Marstoniopsis insubrica
- Conservation status: Least Concern (IUCN 3.1)

Scientific classification
- Kingdom: Animalia
- Phylum: Mollusca
- Class: Gastropoda
- Subclass: Caenogastropoda
- Order: Littorinimorpha
- Family: Amnicolidae
- Genus: Marstoniopsis
- Species: M. insubrica
- Binomial name: Marstoniopsis insubrica (Küster, 1853)
- Synonyms: Paludina insubrica Küster, 1853 Marstoniopsis scholtzi (A. Schmidt, 1856)

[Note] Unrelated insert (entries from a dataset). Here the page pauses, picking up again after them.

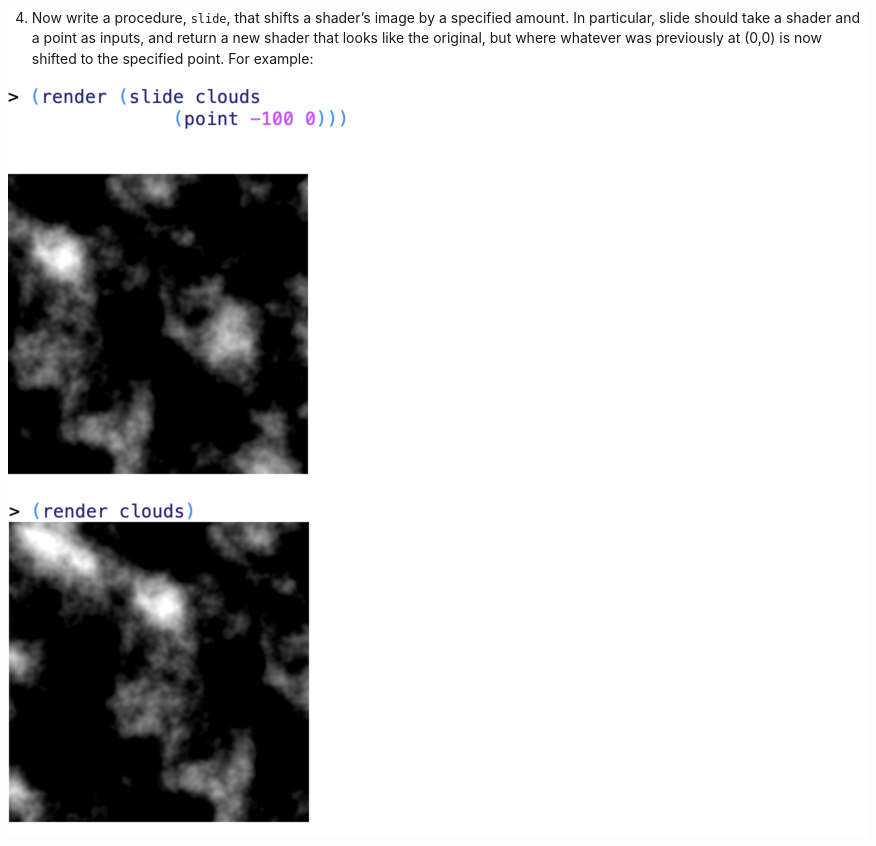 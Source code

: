 4. Now write a procedure, `slide`, that shifts a shader’s image by a specified amount. In particular, slide should take a shader and a point as inputs, and return a new shader that looks like the original, but where whatever was previously at (0,0) is now shifted to the specified point. For example:

![](/assets/adv_tutorial_0/screenshot_19.png)

![](/assets/adv_tutorial_0/screenshot_20.png)
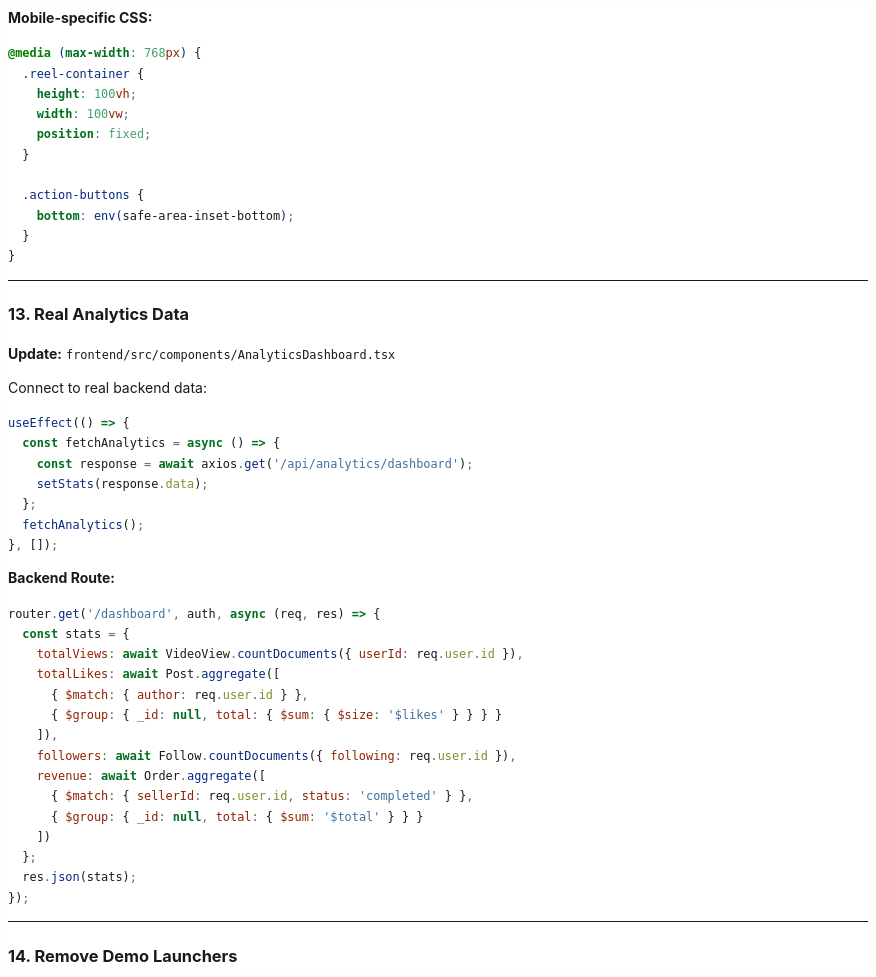 **Mobile-specific CSS:**
```css
@media (max-width: 768px) {
  .reel-container {
    height: 100vh;
    width: 100vw;
    position: fixed;
  }
  
  .action-buttons {
    bottom: env(safe-area-inset-bottom);
  }
}
```

---

### 13. Real Analytics Data

**Update:** `frontend/src/components/AnalyticsDashboard.tsx`

Connect to real backend data:
```typescript
useEffect(() => {
  const fetchAnalytics = async () => {
    const response = await axios.get('/api/analytics/dashboard');
    setStats(response.data);
  };
  fetchAnalytics();
}, []);
```

**Backend Route:**
```javascript
router.get('/dashboard', auth, async (req, res) => {
  const stats = {
    totalViews: await VideoView.countDocuments({ userId: req.user.id }),
    totalLikes: await Post.aggregate([
      { $match: { author: req.user.id } },
      { $group: { _id: null, total: { $sum: { $size: '$likes' } } } }
    ]),
    followers: await Follow.countDocuments({ following: req.user.id }),
    revenue: await Order.aggregate([
      { $match: { sellerId: req.user.id, status: 'completed' } },
      { $group: { _id: null, total: { $sum: '$total' } } }
    ])
  };
  res.json(stats);
});
```

---

### 14. Remove Demo Launchers

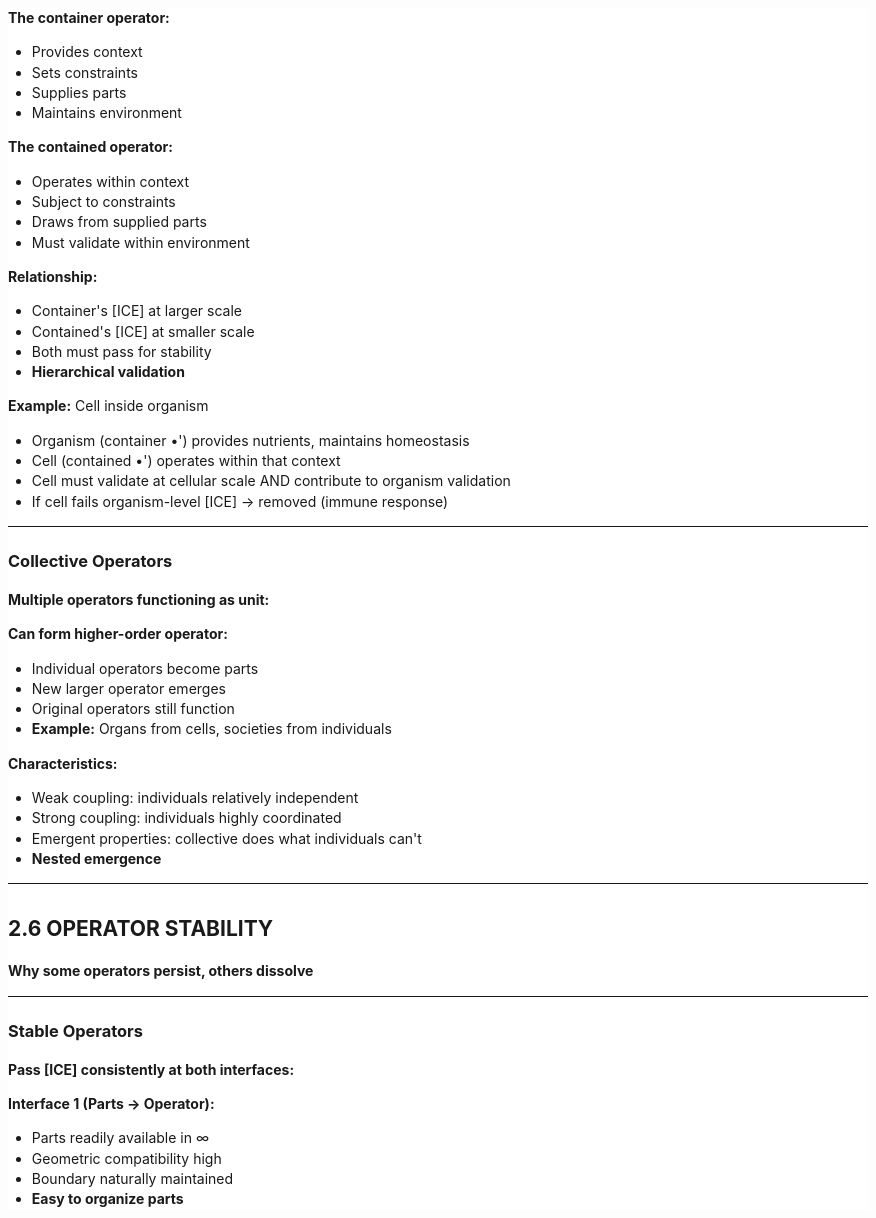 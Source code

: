 **The container operator:**
- Provides context
- Sets constraints
- Supplies parts
- Maintains environment

**The contained operator:**
- Operates within context
- Subject to constraints
- Draws from supplied parts
- Must validate within environment

**Relationship:**
- Container's [ICE] at larger scale
- Contained's [ICE] at smaller scale
- Both must pass for stability
- **Hierarchical validation**

**Example:** Cell inside organism
- Organism (container •') provides nutrients, maintains homeostasis
- Cell (contained •') operates within that context
- Cell must validate at cellular scale AND contribute to organism validation
- If cell fails organism-level [ICE] → removed (immune response)

---

### Collective Operators

**Multiple operators functioning as unit:**

**Can form higher-order operator:**
- Individual operators become parts
- New larger operator emerges
- Original operators still function
- **Example:** Organs from cells, societies from individuals

**Characteristics:**
- Weak coupling: individuals relatively independent
- Strong coupling: individuals highly coordinated
- Emergent properties: collective does what individuals can't
- **Nested emergence**

---

## 2.6 OPERATOR STABILITY

**Why some operators persist, others dissolve**

---

### Stable Operators

**Pass [ICE] consistently at both interfaces:**

**Interface 1 (Parts → Operator):**
- Parts readily available in ∞
- Geometric compatibility high
- Boundary naturally maintained
- **Easy to organize parts**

= Marstoniopsis insubrica =

- Authority: (Küster, 1853)
- Conservation status: LC
- Synonyms: Paludina insubrica Küster, 1853, Marstoniopsis scholtzi (A. Schmidt, 1856)

Species of gastropod

Marstoniopsis insubrica is a species of small freshwater snail in the family Amnicolidae. It is widespread but patchily distributed in Europe. Although not considered endangered as a species, it is generally rare and locally threatened through much of its range; in Switzerland it is considered extinct.

==Distribution==
The species lives in some areas in Northern, Western, Central, and Eastern Europe, including:

- Belgium
- Denmark
- Estonia
- Germany – critically endangered (vom Aussterben bedroht)
- Great Britain – rare
- Ireland
- Italy (northern)
- Latvia
- Lithuania
- Netherlands
- Poland
- Sweden
- Switzerland – extinct
- Ukraine – rare

==Habitat==
Marstoniopsis insubrica occurs in lakes, rivers and estuaries.